Your guess is right. Your original type was app :: (MonadIO m) => (SqlPersistT IO a -> m a) -> ScottyM (). This means that your runDB argument of type SqlPersistT IO a -> m a can be used at any one type a. However, the body of app wants to use the runDB argument at two different types (Person and Food) so instead we need to pass an argument that can work for any number of different types in the body. Thus app needs the type
app :: MonadIO m => (forall a. SqlPersistT IO a -> m a) -> ScottyM ()
(I would suggest keeping the MonadIO constraint outside the forall but you can also put it inside.)
EDIT:
What's going on behind the scenes is the following:
(F a -> G a) -> X means forall a. (F a -> G a) -> X, which means /\a -> (F a -> G a) -> X. /\ is the type-level lambda. That is, the caller gets to pass in a single type a and a function of type F a -> G a for that particular choice of a.
(forall a. F a -> G a) -> X means (/\a -> F a -> G a) -> X and the caller has to pass in a function which the callee can specialise to many choices of a.

Lets play the game:
Prelude> let f str = (read str, read str)
Prelude> f "1" :: (Int, Float)
(1,1.0)
Works as expected.
Prelude> let f str = (read1 str, read1 str) where read1 = read
Prelude> f "1" :: (Int, Float)
(1,1.0)
Works too.
Prelude> let f read1 str = (read1 str, read1 str)
Prelude> f read "1" :: (Int, Float)
<interactive>:21:1:
Couldn't match type ‘Int’ with ‘Float’
Expected type: (Int, Float)
Actual type: (Int, Int)
In the expression: f read "1" :: (Int, Float)
In an equation for ‘it’: it = f read "1" :: (Int, Float)
But this doesn't. What the difference?
The last f has the next type:
Prelude> :t f
f :: (t1 -> t) -> t1 -> (t, t)
So it doesn't work for clear reason, both elements of the tuple should have the same type.
The fix is like that:
Prelude> :set -XRankNTypes
Prelude> let f read1 str = (read1 str, read1 str); f :: (Read a1, Read a2) => (forall a . Read a => str -> a) -> str -> (a1, a2)
Prelude> f read "1" :: (Int, Float)
(1,1.0)
Unlikely I can come with good explanation of RankNTypes, so I'd not even try. There is enough resources in web.

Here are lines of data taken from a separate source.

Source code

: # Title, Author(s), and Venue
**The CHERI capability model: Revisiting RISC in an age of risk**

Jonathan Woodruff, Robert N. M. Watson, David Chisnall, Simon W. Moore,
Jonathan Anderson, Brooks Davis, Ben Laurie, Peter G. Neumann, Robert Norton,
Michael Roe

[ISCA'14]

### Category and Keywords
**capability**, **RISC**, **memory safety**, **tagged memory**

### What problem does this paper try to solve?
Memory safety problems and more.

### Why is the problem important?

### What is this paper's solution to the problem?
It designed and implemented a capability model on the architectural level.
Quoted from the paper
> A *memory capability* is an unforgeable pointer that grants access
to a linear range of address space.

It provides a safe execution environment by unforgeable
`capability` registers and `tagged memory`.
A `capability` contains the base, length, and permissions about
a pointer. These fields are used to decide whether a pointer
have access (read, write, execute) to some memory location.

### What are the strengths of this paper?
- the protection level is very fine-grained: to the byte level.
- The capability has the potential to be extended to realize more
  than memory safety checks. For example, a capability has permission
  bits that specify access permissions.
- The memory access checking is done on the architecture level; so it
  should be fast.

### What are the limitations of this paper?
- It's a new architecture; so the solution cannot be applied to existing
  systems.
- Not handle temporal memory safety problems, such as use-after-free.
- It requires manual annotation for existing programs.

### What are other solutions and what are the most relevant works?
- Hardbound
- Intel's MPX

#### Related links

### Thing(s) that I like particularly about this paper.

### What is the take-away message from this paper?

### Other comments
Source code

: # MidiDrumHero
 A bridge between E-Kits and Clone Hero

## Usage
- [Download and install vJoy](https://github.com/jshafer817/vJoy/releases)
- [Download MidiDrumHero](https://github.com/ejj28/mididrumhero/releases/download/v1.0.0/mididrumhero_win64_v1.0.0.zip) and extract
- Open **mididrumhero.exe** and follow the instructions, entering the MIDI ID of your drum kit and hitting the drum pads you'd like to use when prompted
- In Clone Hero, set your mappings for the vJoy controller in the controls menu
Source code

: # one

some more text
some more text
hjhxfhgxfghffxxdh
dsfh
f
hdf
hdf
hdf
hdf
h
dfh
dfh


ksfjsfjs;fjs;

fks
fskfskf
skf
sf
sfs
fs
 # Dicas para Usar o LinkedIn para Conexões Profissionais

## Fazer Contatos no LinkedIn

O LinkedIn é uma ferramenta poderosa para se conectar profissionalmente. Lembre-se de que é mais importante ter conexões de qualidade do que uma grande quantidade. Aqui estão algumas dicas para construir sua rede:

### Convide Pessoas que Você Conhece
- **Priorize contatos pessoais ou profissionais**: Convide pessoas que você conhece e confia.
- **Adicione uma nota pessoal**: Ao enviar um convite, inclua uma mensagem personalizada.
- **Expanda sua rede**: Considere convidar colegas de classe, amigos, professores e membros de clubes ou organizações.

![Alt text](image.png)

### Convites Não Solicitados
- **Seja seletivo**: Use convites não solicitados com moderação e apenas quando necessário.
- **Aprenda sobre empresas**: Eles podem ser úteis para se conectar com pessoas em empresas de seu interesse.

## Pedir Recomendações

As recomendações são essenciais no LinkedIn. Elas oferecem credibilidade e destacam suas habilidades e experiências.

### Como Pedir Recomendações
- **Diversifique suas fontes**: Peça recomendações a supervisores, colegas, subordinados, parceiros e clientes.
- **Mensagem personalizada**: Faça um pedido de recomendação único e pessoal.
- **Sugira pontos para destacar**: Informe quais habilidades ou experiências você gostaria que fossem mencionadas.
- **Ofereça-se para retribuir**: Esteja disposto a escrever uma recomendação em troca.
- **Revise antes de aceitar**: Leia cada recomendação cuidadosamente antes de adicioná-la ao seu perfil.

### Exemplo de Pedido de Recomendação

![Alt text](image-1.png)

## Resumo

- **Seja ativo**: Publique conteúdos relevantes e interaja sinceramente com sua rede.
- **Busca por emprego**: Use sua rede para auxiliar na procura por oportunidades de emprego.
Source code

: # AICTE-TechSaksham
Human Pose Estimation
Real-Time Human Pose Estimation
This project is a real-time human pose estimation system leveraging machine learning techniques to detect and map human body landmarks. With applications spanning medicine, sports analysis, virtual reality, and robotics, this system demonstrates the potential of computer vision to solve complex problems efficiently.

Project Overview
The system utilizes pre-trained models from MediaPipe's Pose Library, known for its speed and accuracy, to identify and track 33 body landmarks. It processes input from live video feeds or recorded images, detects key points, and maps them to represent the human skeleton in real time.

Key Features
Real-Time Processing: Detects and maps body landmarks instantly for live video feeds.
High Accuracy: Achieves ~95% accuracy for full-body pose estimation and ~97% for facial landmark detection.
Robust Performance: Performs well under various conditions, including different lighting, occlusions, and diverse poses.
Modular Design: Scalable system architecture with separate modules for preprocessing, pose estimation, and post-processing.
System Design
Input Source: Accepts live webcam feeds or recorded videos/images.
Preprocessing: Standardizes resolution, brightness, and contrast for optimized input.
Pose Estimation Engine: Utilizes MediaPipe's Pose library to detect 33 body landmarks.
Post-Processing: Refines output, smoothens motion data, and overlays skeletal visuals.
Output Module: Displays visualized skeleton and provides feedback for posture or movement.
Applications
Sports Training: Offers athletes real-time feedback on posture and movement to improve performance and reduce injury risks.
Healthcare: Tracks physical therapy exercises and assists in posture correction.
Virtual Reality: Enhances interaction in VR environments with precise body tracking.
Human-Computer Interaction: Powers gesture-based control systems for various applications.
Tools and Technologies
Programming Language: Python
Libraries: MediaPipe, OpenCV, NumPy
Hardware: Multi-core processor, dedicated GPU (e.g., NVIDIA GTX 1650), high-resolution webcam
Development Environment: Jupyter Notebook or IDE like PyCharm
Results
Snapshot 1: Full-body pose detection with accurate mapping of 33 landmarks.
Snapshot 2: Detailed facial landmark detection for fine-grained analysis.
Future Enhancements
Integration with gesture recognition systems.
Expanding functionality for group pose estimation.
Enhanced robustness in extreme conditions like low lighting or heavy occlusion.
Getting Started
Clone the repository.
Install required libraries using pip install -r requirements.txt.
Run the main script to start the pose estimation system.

To really answer the title question that apparently continues to mystify you: Haskell always chooses the most generic rank-1 type for a function, when you don't supply an explicit signature. So for app in the expression app (runDB' pool), GHC would attempt to have type
app :: DBRunner ActionM a -> ScottyM ()
which is in fact shorthand for
app :: forall a. ( DBRunner ActionM a -> ScottyM () )
This is rank-1 polymorphic, because all type variables are introduced outside of the signature (there is no quantification going on in the signature itself; the argument DBRunner ActionM a is in fact monomorphic since a is fixed at that point). Actually, it is the most generic type possible: it can work with a polymorphic argument like (runDB' pool), but would also be ok with monomorphic arguments.
But it turns out the implementation of app can't offer that generality: it needs a polymorphic action, otherwise it can't feed two different types of a values to that action. Therefore you need to manually request the more specific type
app :: (forall a. DBRunner ActionM a) -> ScottyM ()
which is rank-2, because it has a signature which contains a rank-1 polymorphic argument. GHC can't really know this is the type you want – there's no well defined “most general possible rank-n type” for an expression, since you can always push in extra quantifiers. So you must manually specify the rank-2 type.